◆ Collected data
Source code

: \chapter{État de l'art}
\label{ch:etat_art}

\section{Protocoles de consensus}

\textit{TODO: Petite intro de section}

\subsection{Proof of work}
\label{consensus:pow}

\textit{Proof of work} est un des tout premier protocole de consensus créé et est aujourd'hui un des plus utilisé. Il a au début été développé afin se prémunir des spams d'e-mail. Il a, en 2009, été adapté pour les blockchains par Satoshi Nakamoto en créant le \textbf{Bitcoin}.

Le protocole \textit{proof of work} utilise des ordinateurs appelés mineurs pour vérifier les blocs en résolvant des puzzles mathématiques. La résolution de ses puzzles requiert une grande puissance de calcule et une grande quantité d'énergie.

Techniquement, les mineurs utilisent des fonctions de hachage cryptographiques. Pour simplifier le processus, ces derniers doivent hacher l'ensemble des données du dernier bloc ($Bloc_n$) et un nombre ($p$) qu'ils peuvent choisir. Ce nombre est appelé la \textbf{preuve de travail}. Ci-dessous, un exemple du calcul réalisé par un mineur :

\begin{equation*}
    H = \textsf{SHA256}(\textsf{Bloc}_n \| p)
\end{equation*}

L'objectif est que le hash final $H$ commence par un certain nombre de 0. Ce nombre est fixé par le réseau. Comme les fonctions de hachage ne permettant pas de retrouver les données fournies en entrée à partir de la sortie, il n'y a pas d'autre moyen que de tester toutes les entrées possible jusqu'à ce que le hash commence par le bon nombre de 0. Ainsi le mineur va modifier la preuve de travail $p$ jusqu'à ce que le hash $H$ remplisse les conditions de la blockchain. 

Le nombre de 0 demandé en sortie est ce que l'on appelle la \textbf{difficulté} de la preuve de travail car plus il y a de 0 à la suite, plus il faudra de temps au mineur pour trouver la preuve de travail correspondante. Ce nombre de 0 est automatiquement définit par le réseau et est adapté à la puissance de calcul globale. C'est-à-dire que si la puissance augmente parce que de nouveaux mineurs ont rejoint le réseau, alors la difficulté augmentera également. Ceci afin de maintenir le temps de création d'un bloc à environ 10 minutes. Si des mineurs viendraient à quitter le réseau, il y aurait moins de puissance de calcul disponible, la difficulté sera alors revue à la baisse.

◆ TASK TO CARRY OUT
All lines from the one with "grande quantité d'énergie." through the end of the data must be repeated exactly, and nothing else may be repeated.

◆ SOLUTION TO THIS EXERCISE
Le protocole \textit{proof of work} utilise des ordinateurs appelés mineurs pour vérifier les blocs en résolvant des puzzles mathématiques. La résolution de ses puzzles requiert une grande puissance de calcule et une grande quantité d'énergie.

Techniquement, les mineurs utilisent des fonctions de hachage cryptographiques. Pour simplifier le processus, ces derniers doivent hacher l'ensemble des données du dernier bloc ($Bloc_n$) et un nombre ($p$) qu'ils peuvent choisir. Ce nombre est appelé la \textbf{preuve de travail}. Ci-dessous, un exemple du calcul réalisé par un mineur :

\begin{equation*}
    H = \textsf{SHA256}(\textsf{Bloc}_n \| p)
\end{equation*}

L'objectif est que le hash final $H$ commence par un certain nombre de 0. Ce nombre est fixé par le réseau. Comme les fonctions de hachage ne permettant pas de retrouver les données fournies en entrée à partir de la sortie, il n'y a pas d'autre moyen que de tester toutes les entrées possible jusqu'à ce que le hash commence par le bon nombre de 0. Ainsi le mineur va modifier la preuve de travail $p$ jusqu'à ce que le hash $H$ remplisse les conditions de la blockchain. 

Le nombre de 0 demandé en sortie est ce que l'on appelle la \textbf{difficulté} de la preuve de travail car plus il y a de 0 à la suite, plus il faudra de temps au mineur pour trouver la preuve de travail correspondante. Ce nombre de 0 est automatiquement définit par le réseau et est adapté à la puissance de calcul globale. C'est-à-dire que si la puissance augmente parce que de nouveaux mineurs ont rejoint le réseau, alors la difficulté augmentera également. Ceci afin de maintenir le temps de création d'un bloc à environ 10 minutes. Si des mineurs viendraient à quitter le réseau, il y aurait moins de puissance de calcul disponible, la difficulté sera alors revue à la baisse.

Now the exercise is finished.